La technique consistant à emprunter des yens à taux faible, dans le but de les échanger en dollars ou en euros pour acheter un grand nombre d'actions américaines ou européennes, a été mise à mal par la remontée subite des taux directeurs japonais. Comment fonctionne cette pratique financière qualifiée de « petite bombe monétaire » par certains ? Et pourquoi a-t-elle en partie provoqué l'effondrement des actions nippones, mais aussi américaines et européennes ? Explications.[Article publié le mardi 6 août à 9h11, mis à jour le jeudi 8 août à 18h05] Vent de panique chez les investisseurs exposés au yen en ce début de semaine.
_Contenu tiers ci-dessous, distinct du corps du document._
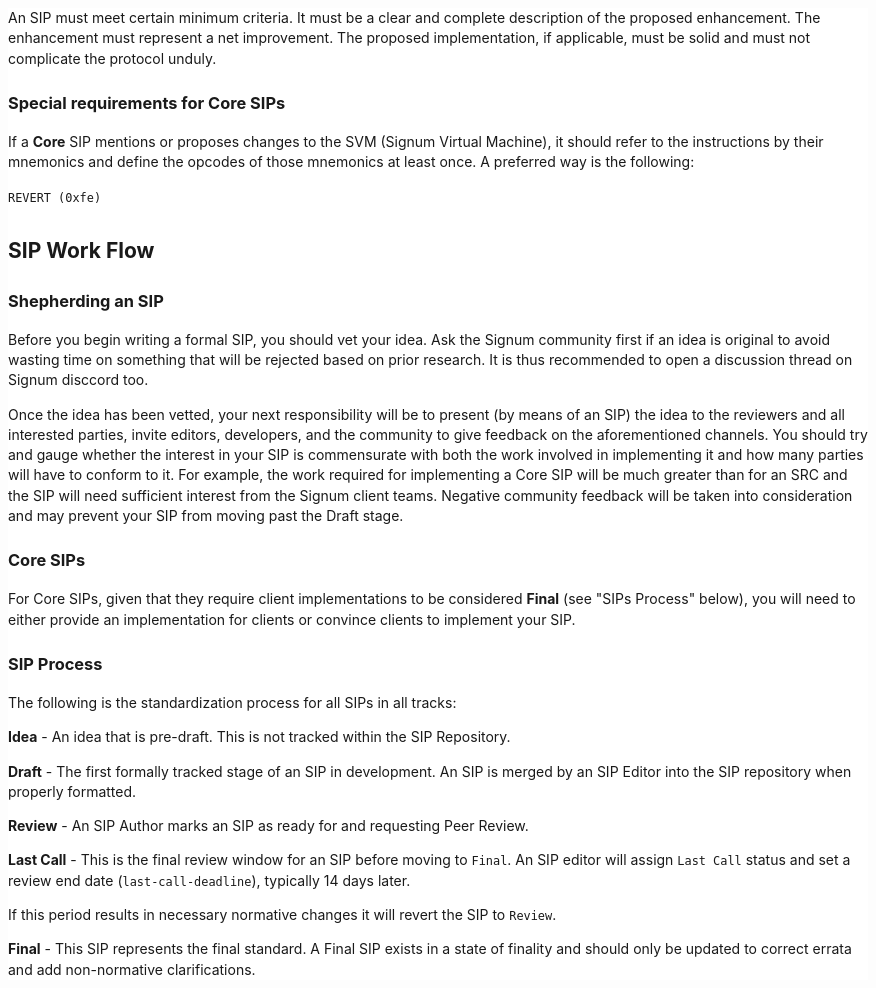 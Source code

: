 An SIP must meet certain minimum criteria. It must be a clear and complete description of the proposed enhancement. The enhancement must represent a net improvement. The proposed implementation, if applicable, must be solid and must not complicate the protocol unduly.

### Special requirements for Core SIPs

If a **Core** SIP mentions or proposes changes to the SVM (Signum Virtual Machine), it should refer to the instructions by their mnemonics and define the opcodes of those mnemonics at least once. A preferred way is the following:
```
REVERT (0xfe)
```

## SIP Work Flow

### Shepherding an SIP

Before you begin writing a formal SIP, you should vet your idea. Ask the Signum community first if an idea is original to avoid wasting time on something that will be rejected based on prior research. It is thus recommended to open a discussion thread on Signum disccord too.

Once the idea has been vetted, your next responsibility will be to present (by means of an SIP) the idea to the reviewers and all interested parties, invite editors, developers, and the community to give feedback on the aforementioned channels. You should try and gauge whether the interest in your SIP is commensurate with both the work involved in implementing it and how many parties will have to conform to it. For example, the work required for implementing a Core SIP will be much greater than for an SRC and the SIP will need sufficient interest from the Signum client teams. Negative community feedback will be taken into consideration and may prevent your SIP from moving past the Draft stage.

### Core SIPs

For Core SIPs, given that they require client implementations to be considered **Final** (see "SIPs Process" below), you will need to either provide an implementation for clients or convince clients to implement your SIP. 


### SIP Process 

The following is the standardization process for all SIPs in all tracks:

**Idea** - An idea that is pre-draft. This is not tracked within the SIP Repository.

**Draft** - The first formally tracked stage of an SIP in development. An SIP is merged by an SIP Editor into the SIP repository when properly formatted.

**Review** - An SIP Author marks an SIP as ready for and requesting Peer Review.

**Last Call** - This is the final review window for an SIP before moving to `Final`. An SIP editor will assign `Last Call` status and set a review end date (`last-call-deadline`), typically 14 days later.

If this period results in necessary normative changes it will revert the SIP to `Review`.

**Final** - This SIP represents the final standard. A Final SIP exists in a state of finality and should only be updated to correct errata and add non-normative clarifications.
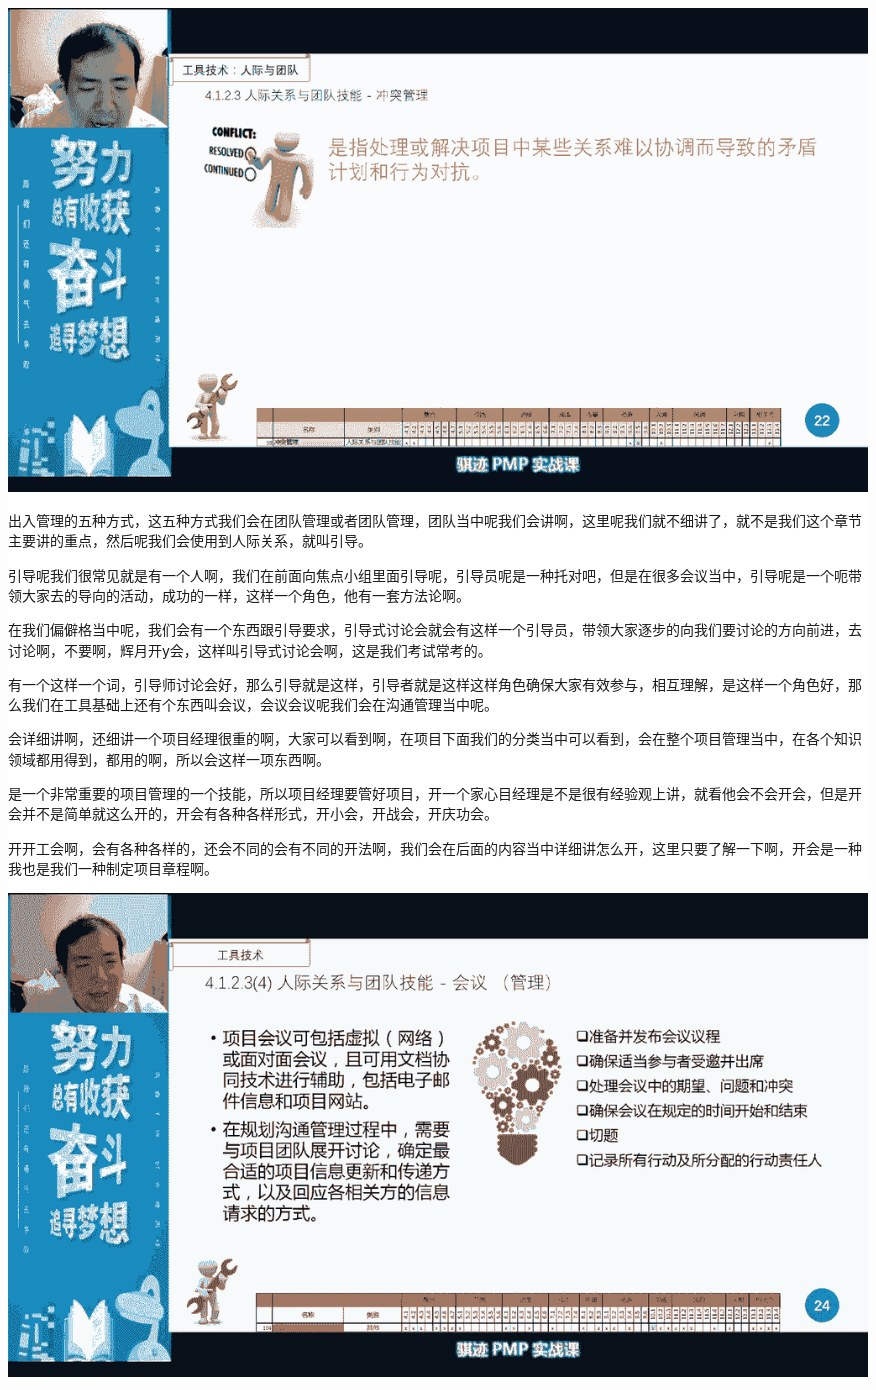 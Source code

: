 ![](img/b50da71ab152ed365cccf37aa0b95897_33.png)

出入管理的五种方式，这五种方式我们会在团队管理或者团队管理，团队当中呢我们会讲啊，这里呢我们就不细讲了，就不是我们这个章节主要讲的重点，然后呢我们会使用到人际关系，就叫引导。

引导呢我们很常见就是有一个人啊，我们在前面向焦点小组里面引导呢，引导员呢是一种托对吧，但是在很多会议当中，引导呢是一个呃带领大家去的导向的活动，成功的一样，这样一个角色，他有一套方法论啊。

在我们偏僻格当中呢，我们会有一个东西跟引导要求，引导式讨论会就会有这样一个引导员，带领大家逐步的向我们要讨论的方向前进，去讨论啊，不要啊，辉月开y会，这样叫引导式讨论会啊，这是我们考试常考的。

有一个这样一个词，引导师讨论会好，那么引导就是这样，引导者就是这样这样角色确保大家有效参与，相互理解，是这样一个角色好，那么我们在工具基础上还有个东西叫会议，会议会议呢我们会在沟通管理当中呢。

会详细讲啊，还细讲一个项目经理很重的啊，大家可以看到啊，在项目下面我们的分类当中可以看到，会在整个项目管理当中，在各个知识领域都用得到，都用的啊，所以会这样一项东西啊。

是一个非常重要的项目管理的一个技能，所以项目经理要管好项目，开一个家心目经理是不是很有经验观上讲，就看他会不会开会，但是开会并不是简单就这么开的，开会有各种各样形式，开小会，开战会，开庆功会。

开开工会啊，会有各种各样的，还会不同的会有不同的开法啊，我们会在后面的内容当中详细讲怎么开，这里只要了解一下啊，开会是一种我也是我们一种制定项目章程啊。



![](img/b50da71ab152ed365cccf37aa0b95897_35.png)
Lundi, l'indice vedette de la Bourse japonaise, le Nikkei 225 a dévissé de 12,4%, pour s'établir à 31.458,42 points. Une chute jamais vue depuis 1987, et ce, alors que l'indice avait déjà perdu 5,8% vendredi dernier. Dans sa dégringolade, l'indice nippon a emporté les Bourses européennes avec -1,42% pour le CAC 40 en clôture et -1,59% pour l'Euro Stoxx 50, mais aussi américaines (-2,24% pour le S&P 500 vers 18 heures et -2,7% pour l'indice technologique Nasdaq). Ce mardi, la Bourse de Tokyo a clôturé en hausse de 10,2%, effaçant une partie de ses pertes de la veille.
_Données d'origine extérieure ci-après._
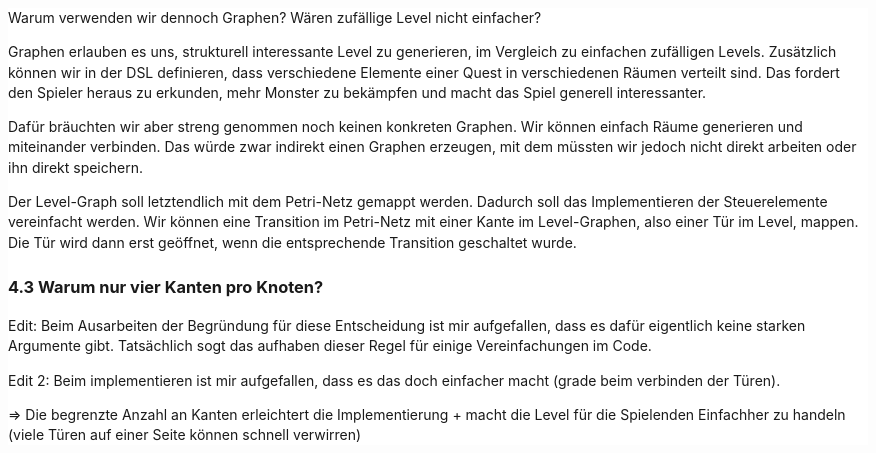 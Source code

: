 Warum verwenden wir dennoch Graphen? Wären zufällige Level nicht einfacher?

Graphen erlauben es uns, strukturell interessante Level zu generieren, im Vergleich zu einfachen zufälligen Levels. Zusätzlich können wir in der DSL definieren, dass verschiedene Elemente einer Quest in verschiedenen Räumen verteilt sind. Das fordert den Spieler heraus zu erkunden, mehr Monster zu bekämpfen und macht das Spiel generell interessanter.

Dafür bräuchten wir aber streng genommen noch keinen konkreten Graphen. Wir können einfach Räume generieren und miteinander verbinden. Das würde zwar indirekt einen Graphen erzeugen, mit dem müssten wir jedoch nicht direkt arbeiten oder ihn direkt speichern.

Der Level-Graph soll letztendlich mit dem Petri-Netz gemappt werden. Dadurch soll das Implementieren der Steuerelemente vereinfacht werden. Wir können eine Transition im Petri-Netz mit einer Kante im Level-Graphen, also einer Tür im Level, mappen. Die Tür wird dann erst geöffnet, wenn die entsprechende Transition geschaltet wurde.


### 4.3 Warum nur vier Kanten pro Knoten?

Edit: Beim Ausarbeiten der Begründung für diese Entscheidung ist mir aufgefallen, dass es dafür eigentlich keine starken Argumente gibt. Tatsächlich sogt das aufhaben dieser Regel für einige Vereinfachungen im Code.

Edit 2: Beim implementieren ist mir aufgefallen, dass es das doch einfacher macht (grade beim verbinden der Türen).

=> Die begrenzte Anzahl an Kanten erleichtert die Implementierung + macht die Level für die Spielenden Einfachher zu handeln (viele Türen auf einer Seite können schnell verwirren)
Parmi les causes des chutes de cours observées lundi, est notamment citée la mise à mal d'une stratégie de trading très répandue : le « carry trade ». Cette pratique financière consiste à emprunter des yens - à un taux très faible, voire négatif - avant de les échanger contre des dollars ou des euros.
L'objectif ? Acheter un grand nombre d'actions sur les marchés européens et américains, sans avoir à payer les taux d'intérêts en vigueur dans ces zones économiques. Or, cette méthode a provoqué un vent de panique sur les Bourses mondiales lorsque la Banque centrale japonaise (BoJ) a décidé de subitement monter ses taux directeurs la semaine dernière.
Les banques centrales japonaises et américaines surprennent...
Après avoir déjà fait passer ses taux d'intérêt à court terme d'une fourchette de -0,1% et 0% à 0% et 0,1% en mars, la banque centrale japonaise a en effet surpris. Et pour cause, elle a relevé son principal taux directeur mercredi dernier, à 0,25% - un niveau plus vu depuis 2008 -, et en ouvrant la porte à des hausses supplémentaires dans le futur. Une nouvelle qui a fait craindre que l'emprunt en yen devienne soudainement plus cher, alors même que la Réserve fédérale américaine a laissé entendre qu'elle pourrait baisser ses taux directeurs - actuellement entre 5,25% et 5,5% - plus rapidement que prévu.